Set every line of the data down again exactly, and keep the pictures out.
#### Extracted material
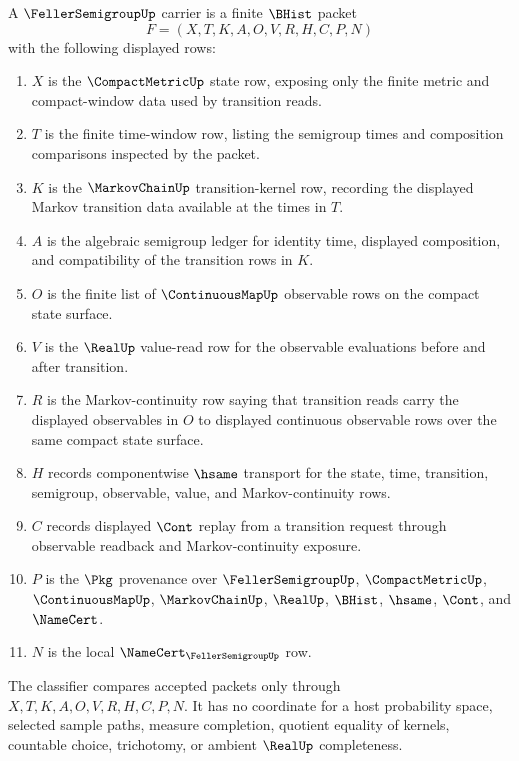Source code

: \begin{definition}
\label{def:feller-semigroup-carrier}
A $\FellerSemigroupUp$ carrier is a finite $\BHist$ packet
$$
F=(X,T,K,A,O,V,R,H,C,P,N)
$$
with the following displayed rows:
\begin{enumerate}
\item $X$ is the $\CompactMetricUp$ state row, exposing only the finite metric and compact-window data used by transition reads.
\item $T$ is the finite time-window row, listing the semigroup times and composition comparisons inspected by the packet.
\item $K$ is the $\MarkovChainUp$ transition-kernel row, recording the displayed Markov transition data available at the times in $T$.
\item $A$ is the algebraic semigroup ledger for identity time, displayed composition, and compatibility of the transition rows in $K$.
\item $O$ is the finite list of $\ContinuousMapUp$ observable rows on the compact state surface.
\item $V$ is the $\RealUp$ value-read row for the observable evaluations before and after transition.
\item $R$ is the Markov-continuity row saying that transition reads carry the displayed observables in $O$ to displayed continuous observable rows over the same compact state surface.
\item $H$ records componentwise $\hsame$ transport for the state, time, transition, semigroup, observable, value, and Markov-continuity rows.
\item $C$ records displayed $\Cont$ replay from a transition request through observable readback and Markov-continuity exposure.
\item $P$ is the $\Pkg$ provenance over $\FellerSemigroupUp$, $\CompactMetricUp$, $\ContinuousMapUp$, $\MarkovChainUp$, $\RealUp$, $\BHist$, $\hsame$, $\Cont$, and $\NameCert$.
\item $N$ is the local $\NameCert_{\FellerSemigroupUp}$ row.
\end{enumerate}
The classifier compares accepted packets only through $X,T,K,A,O,V,R,H,C,P,N$. It has no coordinate for a host probability space, selected sample paths, measure completion, quotient equality of kernels, countable choice, trichotomy, or ambient $\RealUp$ completeness.
\end{definition}

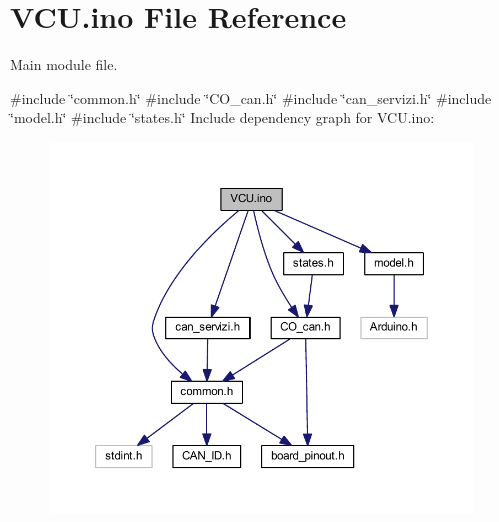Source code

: \hypertarget{_v_c_u_8ino}{}\section{V\+C\+U.\+ino File Reference}
\label{_v_c_u_8ino}


Main module file.  


{\ttfamily \#include \char`\"{}common.\+h\char`\"{}}\newline
{\ttfamily \#include \char`\"{}C\+O\+\_\+can.\+h\char`\"{}}\newline
{\ttfamily \#include \char`\"{}can\+\_\+servizi.\+h\char`\"{}}\newline
{\ttfamily \#include \char`\"{}model.\+h\char`\"{}}\newline
{\ttfamily \#include \char`\"{}states.\+h\char`\"{}}\newline
Include dependency graph for V\+C\+U.\+ino\+:\nopagebreak
\begin{figure}[H]
\begin{center}
\leavevmode
\includegraphics[width=350pt]{_v_c_u_8ino__incl}
\end{center}
\end{figure}
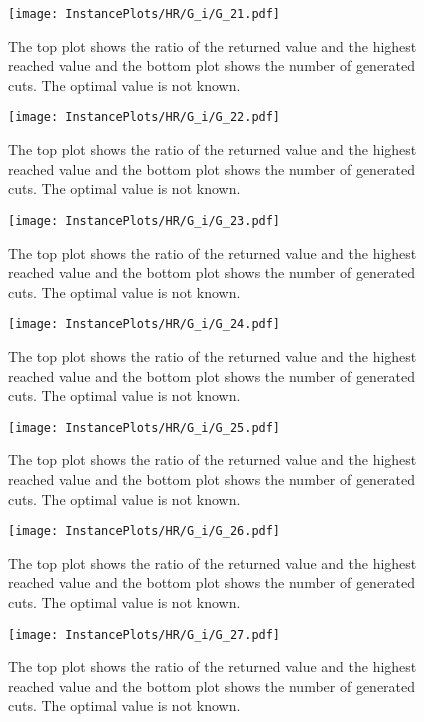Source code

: \documentclass[10pt,a4paper]{article}
\begin{document}
\begin{figure}[H]
\texttt{[image: InstancePlots/HR/G\_i/G\_21.pdf]}
\caption{The top plot shows the ratio of the returned value and the highest reached value     and the bottom plot shows the number of generated cuts. The optimal value is not known.}
\end{figure}

\begin{figure}[H]
\texttt{[image: InstancePlots/HR/G\_i/G\_22.pdf]}
\caption{The top plot shows the ratio of the returned value and the highest reached value     and the bottom plot shows the number of generated cuts. The optimal value is not known.}
\end{figure}

\begin{figure}[H]
\texttt{[image: InstancePlots/HR/G\_i/G\_23.pdf]}
\caption{The top plot shows the ratio of the returned value and the highest reached value     and the bottom plot shows the number of generated cuts. The optimal value is not known.}
\end{figure}

\begin{figure}[H]
\texttt{[image: InstancePlots/HR/G\_i/G\_24.pdf]}
\caption{The top plot shows the ratio of the returned value and the highest reached value     and the bottom plot shows the number of generated cuts. The optimal value is not known.}
\end{figure}

\begin{figure}[H]
\texttt{[image: InstancePlots/HR/G\_i/G\_25.pdf]}
\caption{The top plot shows the ratio of the returned value and the highest reached value     and the bottom plot shows the number of generated cuts. The optimal value is not known.}
\end{figure}

\begin{figure}[H]
\texttt{[image: InstancePlots/HR/G\_i/G\_26.pdf]}
\caption{The top plot shows the ratio of the returned value and the highest reached value     and the bottom plot shows the number of generated cuts. The optimal value is not known.}
\end{figure}

\begin{figure}[H]
\texttt{[image: InstancePlots/HR/G\_i/G\_27.pdf]}
\caption{The top plot shows the ratio of the returned value and the highest reached value     and the bottom plot shows the number of generated cuts. The optimal value is not known.}
\end{figure}
\end{document}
########
→ Response to this exercise:
Source code

: \begin{definition}
\label{def:feller-semigroup-carrier}
A $\FellerSemigroupUp$ carrier is a finite $\BHist$ packet
$$
F=(X,T,K,A,O,V,R,H,C,P,N)
$$
with the following displayed rows:
\begin{enumerate}
\item $X$ is the $\CompactMetricUp$ state row, exposing only the finite metric and compact-window data used by transition reads.
\item $T$ is the finite time-window row, listing the semigroup times and composition comparisons inspected by the packet.
\item $K$ is the $\MarkovChainUp$ transition-kernel row, recording the displayed Markov transition data available at the times in $T$.
\item $A$ is the algebraic semigroup ledger for identity time, displayed composition, and compatibility of the transition rows in $K$.
\item $O$ is the finite list of $\ContinuousMapUp$ observable rows on the compact state surface.
\item $V$ is the $\RealUp$ value-read row for the observable evaluations before and after transition.
\item $R$ is the Markov-continuity row saying that transition reads carry the displayed observables in $O$ to displayed continuous observable rows over the same compact state surface.
\item $H$ records componentwise $\hsame$ transport for the state, time, transition, semigroup, observable, value, and Markov-continuity rows.
\item $C$ records displayed $\Cont$ replay from a transition request through observable readback and Markov-continuity exposure.
\item $P$ is the $\Pkg$ provenance over $\FellerSemigroupUp$, $\CompactMetricUp$, $\ContinuousMapUp$, $\MarkovChainUp$, $\RealUp$, $\BHist$, $\hsame$, $\Cont$, and $\NameCert$.
\item $N$ is the local $\NameCert_{\FellerSemigroupUp}$ row.
\end{enumerate}
The classifier compares accepted packets only through $X,T,K,A,O,V,R,H,C,P,N$. It has no coordinate for a host probability space, selected sample paths, measure completion, quotient equality of kernels, countable choice, trichotomy, or ambient $\RealUp$ completeness.
\end{definition}

Source code

: \hypertarget{_v_c_u_8ino}{}\section{V\+C\+U.\+ino File Reference}
\label{_v_c_u_8ino}


Main module file.  


{\ttfamily \#include \char`\"{}common.\+h\char`\"{}}\newline
{\ttfamily \#include \char`\"{}C\+O\+\_\+can.\+h\char`\"{}}\newline
{\ttfamily \#include \char`\"{}can\+\_\+servizi.\+h\char`\"{}}\newline
{\ttfamily \#include \char`\"{}model.\+h\char`\"{}}\newline
{\ttfamily \#include \char`\"{}states.\+h\char`\"{}}\newline
Include dependency graph for V\+C\+U.\+ino\+:\nopagebreak
\begin{figure}[H]
\begin{center}
\leavevmode
\includegraphics[width=350pt]{_v_c_u_8ino__incl}
\end{center}
\end{figure}
Source code

: \documentclass[10pt,a4paper]{article}
\begin{document}
\begin{figure}[H]
\texttt{[image: InstancePlots/HR/G\_i/G\_21.pdf]}
\caption{The top plot shows the ratio of the returned value and the highest reached value     and the bottom plot shows the number of generated cuts. The optimal value is not known.}
\end{figure}

\begin{figure}[H]
\texttt{[image: InstancePlots/HR/G\_i/G\_22.pdf]}
\caption{The top plot shows the ratio of the returned value and the highest reached value     and the bottom plot shows the number of generated cuts. The optimal value is not known.}
\end{figure}

\begin{figure}[H]
\texttt{[image: InstancePlots/HR/G\_i/G\_23.pdf]}
\caption{The top plot shows the ratio of the returned value and the highest reached value     and the bottom plot shows the number of generated cuts. The optimal value is not known.}
\end{figure}

\begin{figure}[H]
\texttt{[image: InstancePlots/HR/G\_i/G\_24.pdf]}
\caption{The top plot shows the ratio of the returned value and the highest reached value     and the bottom plot shows the number of generated cuts. The optimal value is not known.}
\end{figure}

\begin{figure}[H]
\texttt{[image: InstancePlots/HR/G\_i/G\_25.pdf]}
\caption{The top plot shows the ratio of the returned value and the highest reached value     and the bottom plot shows the number of generated cuts. The optimal value is not known.}
\end{figure}

\begin{figure}[H]
\texttt{[image: InstancePlots/HR/G\_i/G\_26.pdf]}
\caption{The top plot shows the ratio of the returned value and the highest reached value     and the bottom plot shows the number of generated cuts. The optimal value is not known.}
\end{figure}

\begin{figure}[H]
\texttt{[image: InstancePlots/HR/G\_i/G\_27.pdf]}
\caption{The top plot shows the ratio of the returned value and the highest reached value     and the bottom plot shows the number of generated cuts. The optimal value is not known.}
\end{figure}
\end{document}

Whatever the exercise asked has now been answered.